Directions for this task => Please repeat, exactly and with nothing extra, the line containing "- |タグ(58bit)|未" and every line after it up to the end of the material.

#### Information

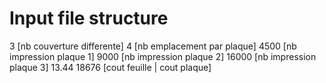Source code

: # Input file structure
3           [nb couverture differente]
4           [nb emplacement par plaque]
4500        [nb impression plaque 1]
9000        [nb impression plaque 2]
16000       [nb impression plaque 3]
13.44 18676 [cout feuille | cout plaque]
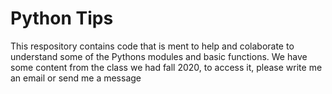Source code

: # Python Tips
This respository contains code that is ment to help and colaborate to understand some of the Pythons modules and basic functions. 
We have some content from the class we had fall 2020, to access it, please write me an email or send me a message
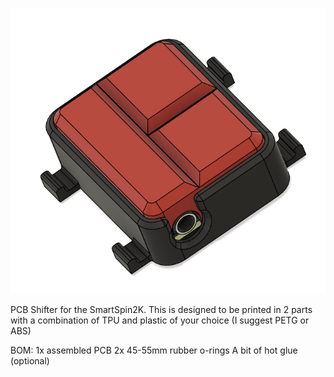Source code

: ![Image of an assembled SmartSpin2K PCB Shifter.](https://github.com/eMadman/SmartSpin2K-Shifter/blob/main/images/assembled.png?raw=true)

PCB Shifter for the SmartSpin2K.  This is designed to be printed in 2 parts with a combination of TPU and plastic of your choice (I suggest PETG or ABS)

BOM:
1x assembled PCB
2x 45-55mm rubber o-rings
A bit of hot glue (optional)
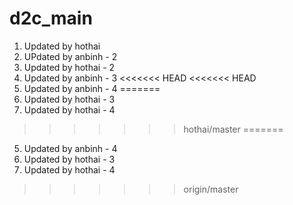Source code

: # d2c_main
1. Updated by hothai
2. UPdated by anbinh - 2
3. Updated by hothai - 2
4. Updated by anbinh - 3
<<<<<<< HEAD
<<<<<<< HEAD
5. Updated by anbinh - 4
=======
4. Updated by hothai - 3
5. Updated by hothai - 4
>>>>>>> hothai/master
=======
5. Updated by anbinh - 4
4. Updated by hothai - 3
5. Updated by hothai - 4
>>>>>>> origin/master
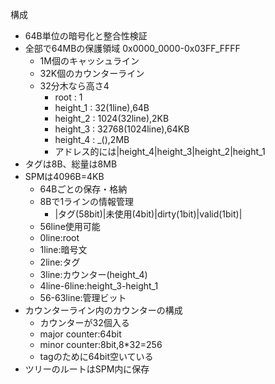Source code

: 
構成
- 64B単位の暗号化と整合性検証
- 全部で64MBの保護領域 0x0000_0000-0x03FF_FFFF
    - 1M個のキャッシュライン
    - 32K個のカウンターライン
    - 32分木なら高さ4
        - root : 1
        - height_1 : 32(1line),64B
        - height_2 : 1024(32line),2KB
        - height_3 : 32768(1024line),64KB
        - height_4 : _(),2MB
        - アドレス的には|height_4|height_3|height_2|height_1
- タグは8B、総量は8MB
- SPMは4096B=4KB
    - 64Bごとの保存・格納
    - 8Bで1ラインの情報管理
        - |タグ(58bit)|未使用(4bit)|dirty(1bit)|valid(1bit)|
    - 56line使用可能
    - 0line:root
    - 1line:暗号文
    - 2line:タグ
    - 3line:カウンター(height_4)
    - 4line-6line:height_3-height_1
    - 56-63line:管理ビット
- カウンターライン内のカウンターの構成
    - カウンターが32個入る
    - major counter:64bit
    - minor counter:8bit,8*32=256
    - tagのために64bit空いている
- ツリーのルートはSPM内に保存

########

Reply to the exercise =>
        - |タグ(58bit)|未使用(4bit)|dirty(1bit)|valid(1bit)|
    - 56line使用可能
    - 0line:root
    - 1line:暗号文
    - 2line:タグ
    - 3line:カウンター(height_4)
    - 4line-6line:height_3-height_1
    - 56-63line:管理ビット
- カウンターライン内のカウンターの構成
    - カウンターが32個入る
    - major counter:64bit
    - minor counter:8bit,8*32=256
    - tagのために64bit空いている
- ツリーのルートはSPM内に保存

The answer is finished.